# Food list in mouse book..



## racingmouse (Jan 12, 2011)

I have a paperback book mostly for it`s archive value! But it has a pretty decent list of `grains` in it that mice eat:

Wheat
Oats
Barley
Buckwheat (I don`t have this as yet)
Corn (I take this out of my mix)
Rice
Millet (La Plata - whatever that is?)
Canary seed
Sunflower seeds (I feed as an occassional treat only as they are high in fat)
Grass seed
Hemp
Linseed

I feed all the above except Buckwheat, grass seed and corn. I remove the corn for health reasons, but wondered about the grass seed? There are so many kinds of grass seed out there, it does`nt say which type is best? Anyone ever fed grass seed to their mice? Does`nt say anything about feeding animal proteins accept to say that a mouse`s diet consists of `starchy grains` but in the wild, a mouse will take the odd caterpillar, insect or spider, but they won`t hunt these. It just states that nursing mothers will sometimes crave animal proteins in the form of a small piece of lean bacon or mealy worm. So I`m happy to keep my diet meat free. At least until I have conclusive evidence that mice actually require animal proteins in a maintenance diet.


----------



## geordiesmice (Oct 26, 2010)

Oh they love grass seed we used to get mice at work nesting in the sacks lol.Mice are not choosey when there hungry especially the wild mice.They tended to eat the bowling green seed which is much more expensive but contains a wider range of grass species Chewing Fescue , slender red Fescue and brown top bent they would eat it all, the amenity mixture contains the Ryegrass Racing mouse.I give the mice Groats too racingmouse which is paddy rice what the Java sparrow likes too eat.


----------



## SarahC (Oct 3, 2008)

geordiesmice said:


> I give the mice Groats too racingmouse which is paddy rice what the Java sparrow likes too eat.


I don't understand this bit.Groats are unprocessed oat hearts not paddy rice.Or did you mean you feed rice as well?


----------



## racingmouse (Jan 12, 2011)

We used to have a wee shop that sold all sorts of seeds and grains and you could just go in and buy a kilo of grass seed but the shop closed many years ago so I have no outlets around here now really to buy it.

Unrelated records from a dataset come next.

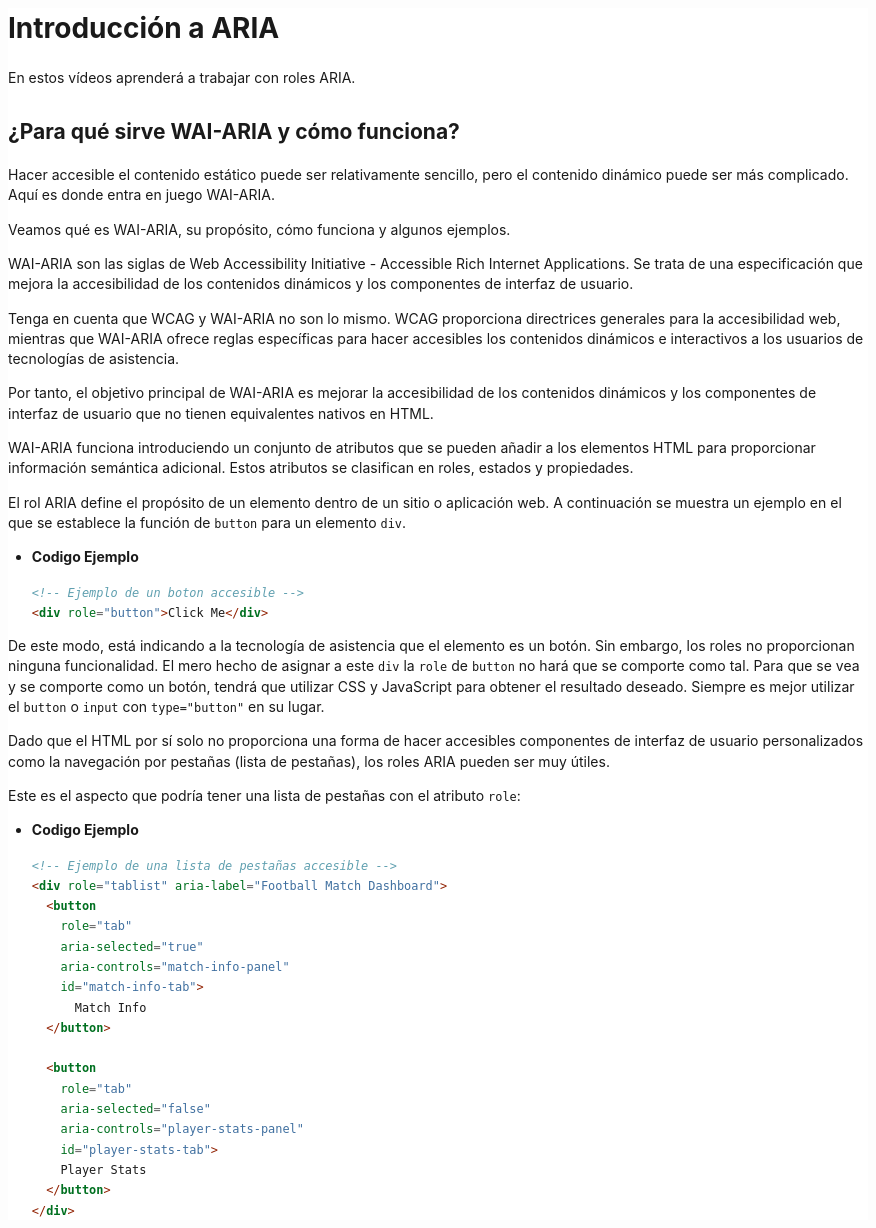 # Introducción a ARIA

En estos vídeos aprenderá a trabajar con roles ARIA.

## ¿Para qué sirve WAI-ARIA y cómo funciona?

Hacer accesible el contenido estático puede ser relativamente sencillo, pero el contenido dinámico puede ser más complicado. Aquí es donde entra en juego WAI-ARIA.

Veamos qué es WAI-ARIA, su propósito, cómo funciona y algunos ejemplos.

WAI-ARIA son las siglas de Web Accessibility Initiative - Accessible Rich Internet Applications. Se trata de una especificación que mejora la accesibilidad de los contenidos dinámicos y los componentes de interfaz de usuario.

Tenga en cuenta que WCAG y WAI-ARIA no son lo mismo. WCAG proporciona directrices generales para la accesibilidad web, mientras que WAI-ARIA ofrece reglas específicas para hacer accesibles los contenidos dinámicos e interactivos a los usuarios de tecnologías de asistencia.

Por tanto, el objetivo principal de WAI-ARIA es mejorar la accesibilidad de los contenidos dinámicos y los componentes de interfaz de usuario que no tienen equivalentes nativos en HTML.

WAI-ARIA funciona introduciendo un conjunto de atributos que se pueden añadir a los elementos HTML para proporcionar información semántica adicional. Estos atributos se clasifican en roles, estados y propiedades.

El rol ARIA define el propósito de un elemento dentro de un sitio o aplicación web. A continuación se muestra un ejemplo en el que se establece la función de `button` para un elemento `div`.

- **Codigo Ejemplo**

  ```html
  <!-- Ejemplo de un boton accesible -->
  <div role="button">Click Me</div>
  ```

De este modo, está indicando a la tecnología de asistencia que el elemento es un botón. Sin embargo, los roles no proporcionan ninguna funcionalidad. El mero hecho de asignar a este `div` la `role` de `button` no hará que se comporte como tal. Para que se vea y se comporte como un botón, tendrá que utilizar CSS y JavaScript para obtener el resultado deseado. Siempre es mejor utilizar el `button` o `input` con `type="button"` en su lugar.

Dado que el HTML por sí solo no proporciona una forma de hacer accesibles componentes de interfaz de usuario personalizados como la navegación por pestañas (lista de pestañas), los roles ARIA pueden ser muy útiles.

Este es el aspecto que podría tener una lista de pestañas con el atributo `role`:

- **Codigo Ejemplo**

  ```html
  <!-- Ejemplo de una lista de pestañas accesible -->
  <div role="tablist" aria-label="Football Match Dashboard">
    <button
      role="tab"
      aria-selected="true"
      aria-controls="match-info-panel"
      id="match-info-tab">
        Match Info
    </button>

    <button
      role="tab"
      aria-selected="false"
      aria-controls="player-stats-panel"
      id="player-stats-tab">
      Player Stats
    </button>
  </div>
  ```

I do see grass seed sold in boxes in places like Poundland and Allworths, but I`m not sure whether this is a decent seed or just something they sell to gardiners to sprinkle over their lawns!

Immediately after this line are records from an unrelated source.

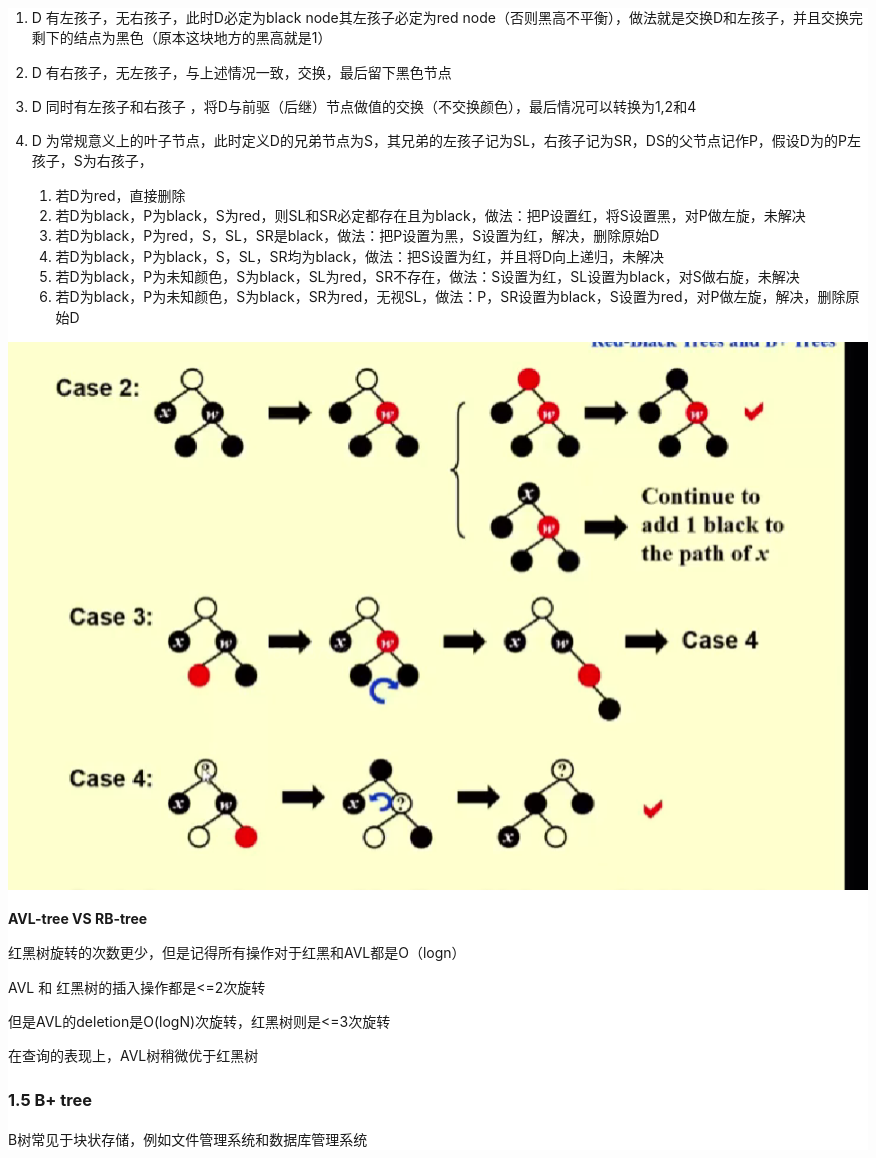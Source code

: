 1. D 有左孩子，无右孩子，此时D必定为black node其左孩子必定为red node（否则黑高不平衡），做法就是交换D和左孩子，并且交换完剩下的结点为黑色（原本这块地方的黑高就是1）
2. D 有右孩子，无左孩子，与上述情况一致，交换，最后留下黑色节点
3. D 同时有左孩子和右孩子 ，将D与前驱（后继）节点做值的交换（不交换颜色），最后情况可以转换为1,2和4
4. D 为常规意义上的叶子节点，此时定义D的兄弟节点为S，其兄弟的左孩子记为SL，右孩子记为SR，DS的父节点记作P，假设D为的P左孩子，S为右孩子，

    1. 若D为red，直接删除
    2. 若D为black，P为black，S为red，则SL和SR必定都存在且为black，做法：把P设置红，将S设置黑，对P做左旋，未解决
    3. 若D为black，P为red，S，SL，SR是black，做法：把P设置为黑，S设置为红，解决，删除原始D
    4. 若D为black，P为black，S，SL，SR均为black，做法：把S设置为红，并且将D向上递归，未解决
    5. 若D为black，P为未知颜色，S为black，SL为red，SR不存在，做法：S设置为红，SL设置为black，对S做右旋，未解决
    6. 若D为black，P为未知颜色，S为black，SR为red，无视SL，做法：P，SR设置为black，S设置为red，对P做左旋，解决，删除原始D

​![1709549356658](assets/1709549356658-20240304184925-1nd1evn.png)​

**AVL-tree VS RB-tree**

红黑树旋转的次数更少，但是记得所有操作对于红黑和AVL都是O（logn）

AVL 和 红黑树的插入操作都是<=2次旋转

但是AVL的deletion是O(logN)次旋转，红黑树则是<=3次旋转

在查询的表现上，AVL树稍微优于红黑树

### 1.5 B+ tree

B树常见于块状存储，例如文件管理系统和数据库管理系统
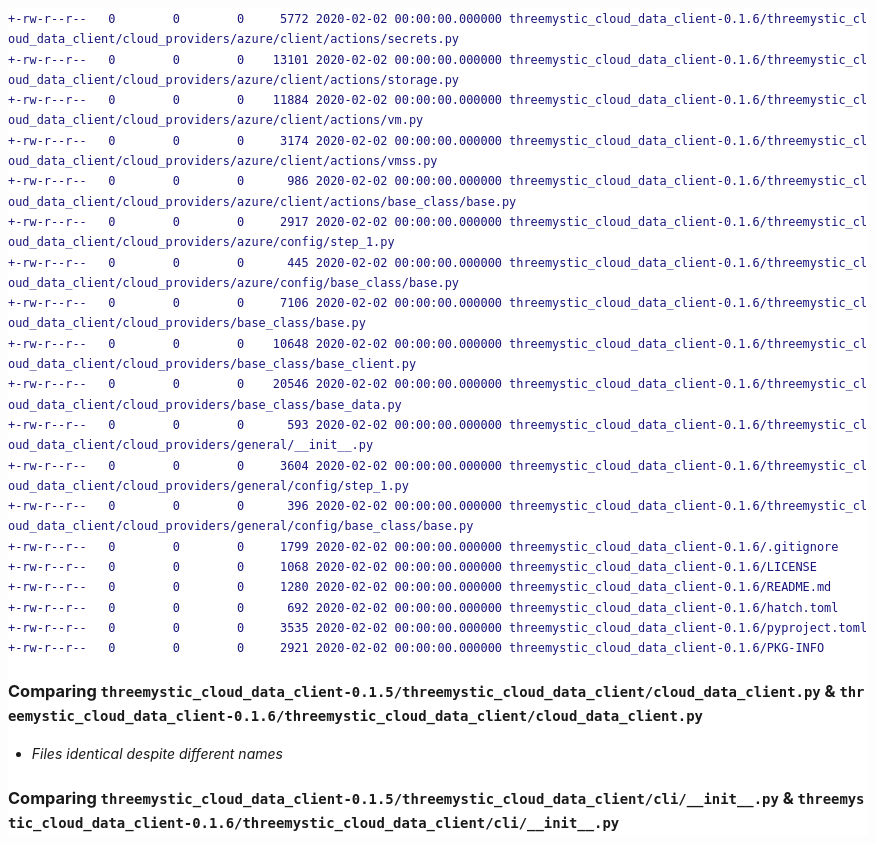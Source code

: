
 ```diff
+-rw-r--r--   0        0        0     5772 2020-02-02 00:00:00.000000 threemystic_cloud_data_client-0.1.6/threemystic_cloud_data_client/cloud_providers/azure/client/actions/secrets.py
+-rw-r--r--   0        0        0    13101 2020-02-02 00:00:00.000000 threemystic_cloud_data_client-0.1.6/threemystic_cloud_data_client/cloud_providers/azure/client/actions/storage.py
+-rw-r--r--   0        0        0    11884 2020-02-02 00:00:00.000000 threemystic_cloud_data_client-0.1.6/threemystic_cloud_data_client/cloud_providers/azure/client/actions/vm.py
+-rw-r--r--   0        0        0     3174 2020-02-02 00:00:00.000000 threemystic_cloud_data_client-0.1.6/threemystic_cloud_data_client/cloud_providers/azure/client/actions/vmss.py
+-rw-r--r--   0        0        0      986 2020-02-02 00:00:00.000000 threemystic_cloud_data_client-0.1.6/threemystic_cloud_data_client/cloud_providers/azure/client/actions/base_class/base.py
+-rw-r--r--   0        0        0     2917 2020-02-02 00:00:00.000000 threemystic_cloud_data_client-0.1.6/threemystic_cloud_data_client/cloud_providers/azure/config/step_1.py
+-rw-r--r--   0        0        0      445 2020-02-02 00:00:00.000000 threemystic_cloud_data_client-0.1.6/threemystic_cloud_data_client/cloud_providers/azure/config/base_class/base.py
+-rw-r--r--   0        0        0     7106 2020-02-02 00:00:00.000000 threemystic_cloud_data_client-0.1.6/threemystic_cloud_data_client/cloud_providers/base_class/base.py
+-rw-r--r--   0        0        0    10648 2020-02-02 00:00:00.000000 threemystic_cloud_data_client-0.1.6/threemystic_cloud_data_client/cloud_providers/base_class/base_client.py
+-rw-r--r--   0        0        0    20546 2020-02-02 00:00:00.000000 threemystic_cloud_data_client-0.1.6/threemystic_cloud_data_client/cloud_providers/base_class/base_data.py
+-rw-r--r--   0        0        0      593 2020-02-02 00:00:00.000000 threemystic_cloud_data_client-0.1.6/threemystic_cloud_data_client/cloud_providers/general/__init__.py
+-rw-r--r--   0        0        0     3604 2020-02-02 00:00:00.000000 threemystic_cloud_data_client-0.1.6/threemystic_cloud_data_client/cloud_providers/general/config/step_1.py
+-rw-r--r--   0        0        0      396 2020-02-02 00:00:00.000000 threemystic_cloud_data_client-0.1.6/threemystic_cloud_data_client/cloud_providers/general/config/base_class/base.py
+-rw-r--r--   0        0        0     1799 2020-02-02 00:00:00.000000 threemystic_cloud_data_client-0.1.6/.gitignore
+-rw-r--r--   0        0        0     1068 2020-02-02 00:00:00.000000 threemystic_cloud_data_client-0.1.6/LICENSE
+-rw-r--r--   0        0        0     1280 2020-02-02 00:00:00.000000 threemystic_cloud_data_client-0.1.6/README.md
+-rw-r--r--   0        0        0      692 2020-02-02 00:00:00.000000 threemystic_cloud_data_client-0.1.6/hatch.toml
+-rw-r--r--   0        0        0     3535 2020-02-02 00:00:00.000000 threemystic_cloud_data_client-0.1.6/pyproject.toml
+-rw-r--r--   0        0        0     2921 2020-02-02 00:00:00.000000 threemystic_cloud_data_client-0.1.6/PKG-INFO
```

### Comparing `threemystic_cloud_data_client-0.1.5/threemystic_cloud_data_client/cloud_data_client.py` & `threemystic_cloud_data_client-0.1.6/threemystic_cloud_data_client/cloud_data_client.py`

 * *Files identical despite different names*

### Comparing `threemystic_cloud_data_client-0.1.5/threemystic_cloud_data_client/cli/__init__.py` & `threemystic_cloud_data_client-0.1.6/threemystic_cloud_data_client/cli/__init__.py`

It`s best to buy it naturally and be sure it has`nt been treated with anything. I don`t suppose grass seed would be tampered with but these days you never know. :roll:


----------



## geordiesmice (Oct 26, 2010)

I dont think its a seed anyone would buy to feed mice but it just shows you the diversity of food stuffs a mouse will eat and we havnt to be to particular in what we buy.Im going to buy some feed in tomorrow and make the next batch up. The only fault I find is I put the feed in small ceramic bowls for all the mice but two tanks I scatter feed and what a mess that makes it wastes food too I find, so im going too get a few more dishes and glass drinkers.The spiny mice they store food so they clean up after them lol but if you just tip food onto the bedding you would be cleaning out every day.The lab cages I have they get in a mess too with the food.


----------



## racingmouse (Jan 12, 2011)

My food dish is a round ceramic flower pot holder! :lol: It`s low sided, glazed (so does`nt absorb urine or moisture) and the mice can sit in it as it`s about 4" inches in diameter and 1" inch high.  Found in all garden centres and sometimes chariry shops!!! I find rodent dishes are too small, too tall sided or plastic and easily tipped over, so I use the ceramic pot holders as they are brilliant feeding stations.


----------



## Rhasputin (Feb 21, 2010)

When buying grass seed, make sure it hasn't been treated with fertilizers!


----------



## racingmouse (Jan 12, 2011)

That`s my fear. If I buy it loose, it has no analysis on the bag. If I buy it boxed, it might say that it`s just lawn seed or grass seed of a certain variety but have other things added or has been pre-treated with something or sprayed. I think I`ll leave grass seed off my list to be honest until I`m sure the seed is just that. Seed. I was just curious really because it was on the list in this book.


----------



## AnnB (Jan 14, 2011)

My harvest mice love grass seeds. I just pick a variety of seeding grasses fresh from the garden, rinse them under the tap and feed them to the mice (they choose the types they prefer). The fancy mice aren't so keen on them so they only get some occasionally.


----------



## racingmouse (Jan 12, 2011)

Thanks Anne! I don`t have a grass lawn anymore though! :lol:


----------



## geordiesmice (Oct 26, 2010)

Loose grass seed you buy by the llb or in sacks is not treated with anything , so your safe.Its too expensive too feed mice.


----------



## racingmouse (Jan 12, 2011)

I doubt I would be able to source any organic stuff around here though. I used to be able to buy it locally, but things have changed and outlets for this sort of thing ave diminished sadly. Health food shops don`t extend their range to grass seed sadly!!! :lol:


----------